**Activity:** Return copies of the lines below that mention "foundation".

**Dataset records:**
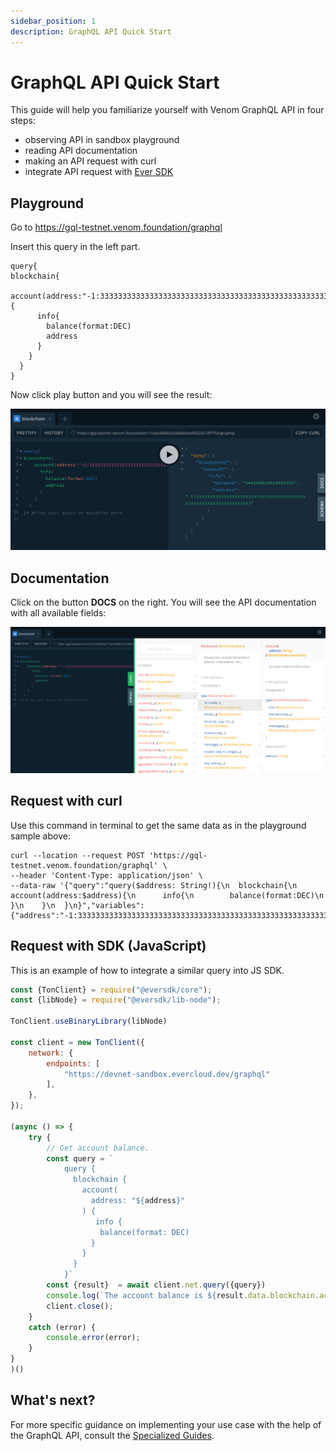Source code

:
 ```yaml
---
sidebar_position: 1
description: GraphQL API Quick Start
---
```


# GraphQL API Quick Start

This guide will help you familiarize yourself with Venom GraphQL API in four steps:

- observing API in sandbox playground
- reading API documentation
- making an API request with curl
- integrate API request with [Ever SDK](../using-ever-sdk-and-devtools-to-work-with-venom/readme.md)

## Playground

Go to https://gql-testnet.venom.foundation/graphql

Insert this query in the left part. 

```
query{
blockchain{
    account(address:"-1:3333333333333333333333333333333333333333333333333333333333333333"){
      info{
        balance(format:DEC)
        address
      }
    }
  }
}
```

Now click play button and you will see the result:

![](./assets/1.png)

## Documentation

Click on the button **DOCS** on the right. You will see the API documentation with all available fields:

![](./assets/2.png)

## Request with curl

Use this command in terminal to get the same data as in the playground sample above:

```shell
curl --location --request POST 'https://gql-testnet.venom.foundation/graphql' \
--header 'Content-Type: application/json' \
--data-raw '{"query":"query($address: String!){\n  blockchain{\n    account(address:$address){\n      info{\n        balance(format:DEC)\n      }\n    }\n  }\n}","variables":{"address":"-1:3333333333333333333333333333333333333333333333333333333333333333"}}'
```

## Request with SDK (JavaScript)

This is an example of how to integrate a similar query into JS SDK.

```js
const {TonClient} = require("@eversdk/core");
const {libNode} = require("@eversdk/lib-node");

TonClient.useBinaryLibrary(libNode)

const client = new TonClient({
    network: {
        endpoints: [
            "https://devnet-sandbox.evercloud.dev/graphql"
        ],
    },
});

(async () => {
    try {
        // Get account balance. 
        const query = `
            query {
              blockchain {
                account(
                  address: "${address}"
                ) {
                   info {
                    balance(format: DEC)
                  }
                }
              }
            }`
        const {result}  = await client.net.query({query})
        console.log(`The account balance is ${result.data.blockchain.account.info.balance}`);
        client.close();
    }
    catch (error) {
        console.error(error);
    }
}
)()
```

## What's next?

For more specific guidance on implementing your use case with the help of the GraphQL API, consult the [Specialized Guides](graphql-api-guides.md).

**Exercise response:**
Go to https://gql-testnet.venom.foundation/graphql
curl --location --request POST 'https://gql-testnet.venom.foundation/graphql' \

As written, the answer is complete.